New Home Sales Positive in January, Prices Down
Interestingly, though new homes sales put up such great numbers in January, the sales prices for new homes were down a bit in January:
- The median sales prices for new homes in January was $226,400, down from $248,900 in December, a decline of 9 percent.
- Similarly, the average sales price was down 5.8 percent, falling from $304,000 to $286,300.
- Too much should not be made of those declines, though; home prices typically decline during the wintry months, so seasonal pressures could very well be to blame for the declines.
Brian Brunhofer, the owner of Meritus Homes, said that he’s seen a marked increase in interest among homebuyers for new construction in the last few months.
“We have definitely experienced a significant increase in activity,” Brunhofer said. “We’ve seen more sales contacts in the last four months than the previous year, year and a half.”

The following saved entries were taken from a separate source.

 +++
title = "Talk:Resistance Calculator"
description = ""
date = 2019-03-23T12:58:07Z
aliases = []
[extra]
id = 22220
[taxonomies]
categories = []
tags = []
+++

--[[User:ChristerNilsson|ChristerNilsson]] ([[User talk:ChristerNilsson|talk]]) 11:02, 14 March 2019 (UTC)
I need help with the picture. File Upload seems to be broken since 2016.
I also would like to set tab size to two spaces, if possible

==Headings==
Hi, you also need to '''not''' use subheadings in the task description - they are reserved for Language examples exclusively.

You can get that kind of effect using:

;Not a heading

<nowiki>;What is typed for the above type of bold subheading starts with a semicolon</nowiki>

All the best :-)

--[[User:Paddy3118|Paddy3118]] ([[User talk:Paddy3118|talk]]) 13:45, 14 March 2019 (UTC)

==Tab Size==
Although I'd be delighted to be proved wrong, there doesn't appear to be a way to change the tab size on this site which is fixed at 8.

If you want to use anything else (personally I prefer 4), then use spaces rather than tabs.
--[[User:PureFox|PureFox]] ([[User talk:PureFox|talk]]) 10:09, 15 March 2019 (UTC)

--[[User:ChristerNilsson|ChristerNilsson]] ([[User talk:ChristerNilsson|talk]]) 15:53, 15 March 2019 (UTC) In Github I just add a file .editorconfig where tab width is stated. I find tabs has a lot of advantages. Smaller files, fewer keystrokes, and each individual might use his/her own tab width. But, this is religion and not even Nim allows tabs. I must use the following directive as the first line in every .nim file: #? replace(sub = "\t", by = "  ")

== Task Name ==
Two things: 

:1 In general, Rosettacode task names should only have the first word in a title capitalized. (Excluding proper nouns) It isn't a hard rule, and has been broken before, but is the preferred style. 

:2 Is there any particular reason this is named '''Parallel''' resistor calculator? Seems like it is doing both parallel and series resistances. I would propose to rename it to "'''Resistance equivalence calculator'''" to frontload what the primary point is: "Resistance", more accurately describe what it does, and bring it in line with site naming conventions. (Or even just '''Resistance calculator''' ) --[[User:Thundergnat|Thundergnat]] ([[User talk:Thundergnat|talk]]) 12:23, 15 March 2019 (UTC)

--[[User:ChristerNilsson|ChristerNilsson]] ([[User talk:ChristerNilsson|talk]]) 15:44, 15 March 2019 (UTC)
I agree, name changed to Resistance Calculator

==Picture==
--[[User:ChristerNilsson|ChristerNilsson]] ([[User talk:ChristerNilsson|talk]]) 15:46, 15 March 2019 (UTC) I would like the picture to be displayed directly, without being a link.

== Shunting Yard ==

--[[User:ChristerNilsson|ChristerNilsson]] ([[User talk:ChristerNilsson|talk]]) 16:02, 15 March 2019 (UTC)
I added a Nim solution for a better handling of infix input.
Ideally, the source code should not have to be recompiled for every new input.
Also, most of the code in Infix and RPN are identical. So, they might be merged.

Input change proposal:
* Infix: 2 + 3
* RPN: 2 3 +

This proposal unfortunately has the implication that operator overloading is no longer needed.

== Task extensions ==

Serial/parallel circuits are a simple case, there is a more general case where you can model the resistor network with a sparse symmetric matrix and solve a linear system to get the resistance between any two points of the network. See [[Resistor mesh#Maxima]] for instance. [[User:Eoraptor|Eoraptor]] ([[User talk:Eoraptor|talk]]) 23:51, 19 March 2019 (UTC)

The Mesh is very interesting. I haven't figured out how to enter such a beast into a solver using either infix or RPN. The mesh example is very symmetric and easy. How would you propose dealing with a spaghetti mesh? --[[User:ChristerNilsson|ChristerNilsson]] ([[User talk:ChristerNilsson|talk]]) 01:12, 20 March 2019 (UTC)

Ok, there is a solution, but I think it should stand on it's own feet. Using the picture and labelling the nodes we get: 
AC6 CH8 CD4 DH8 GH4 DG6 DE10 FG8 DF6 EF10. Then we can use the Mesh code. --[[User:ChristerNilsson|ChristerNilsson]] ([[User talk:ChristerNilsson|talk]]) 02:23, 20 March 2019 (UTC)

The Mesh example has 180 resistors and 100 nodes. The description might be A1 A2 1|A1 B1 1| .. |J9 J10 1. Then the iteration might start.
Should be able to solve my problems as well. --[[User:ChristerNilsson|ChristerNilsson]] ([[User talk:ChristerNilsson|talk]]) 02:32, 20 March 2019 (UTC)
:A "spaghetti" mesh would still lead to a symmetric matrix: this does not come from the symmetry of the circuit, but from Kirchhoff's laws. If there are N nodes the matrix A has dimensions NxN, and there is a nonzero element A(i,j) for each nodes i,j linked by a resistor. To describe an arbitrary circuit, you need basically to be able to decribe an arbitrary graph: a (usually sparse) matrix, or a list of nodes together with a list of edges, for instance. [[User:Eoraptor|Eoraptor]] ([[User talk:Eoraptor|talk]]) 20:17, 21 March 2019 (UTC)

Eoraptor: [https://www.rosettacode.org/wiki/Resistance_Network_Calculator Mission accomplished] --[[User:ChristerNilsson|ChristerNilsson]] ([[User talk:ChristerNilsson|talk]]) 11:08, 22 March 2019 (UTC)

The reason for this increase, Brunhofer said, is simple: consumer confidence in the housing market and the greater economy is strengthening, and after putting their lives on hold during the economic downturn, consumers are itching to move on and make new purchases.
New Housing Inventory Remains Competitive
Also, those declines in sale prices could be temporary, given that new housing inventory, like existing-home inventory, continues to decline. In January, the Census Bureau found only 150,000 new homes for sale; that’s down 15 percent from December, and represents a supply of just 4.1 months.
As this graph from Calculated Risk shows, that’s the lowest level of inventory for new homes since 2005, and should new housing inventory continue to fall, it could very well approach the historic lows of 1998 and 2003.
It’s worth reflecting, though, on what a dramatic turnaround this represents for the new construction marketplace. In late 2008/early 2009, as the economy teetered, new housing inventory soared, hitting 12.1 months of supply in January 2009 as fewer and fewer consumers were willing to buy the vast stretches of newly-built homes that littered subdivisions across the U.S.
Now, though, the situation has reversed, and the new construction seems poised to move forward as the housing market slowly recovers.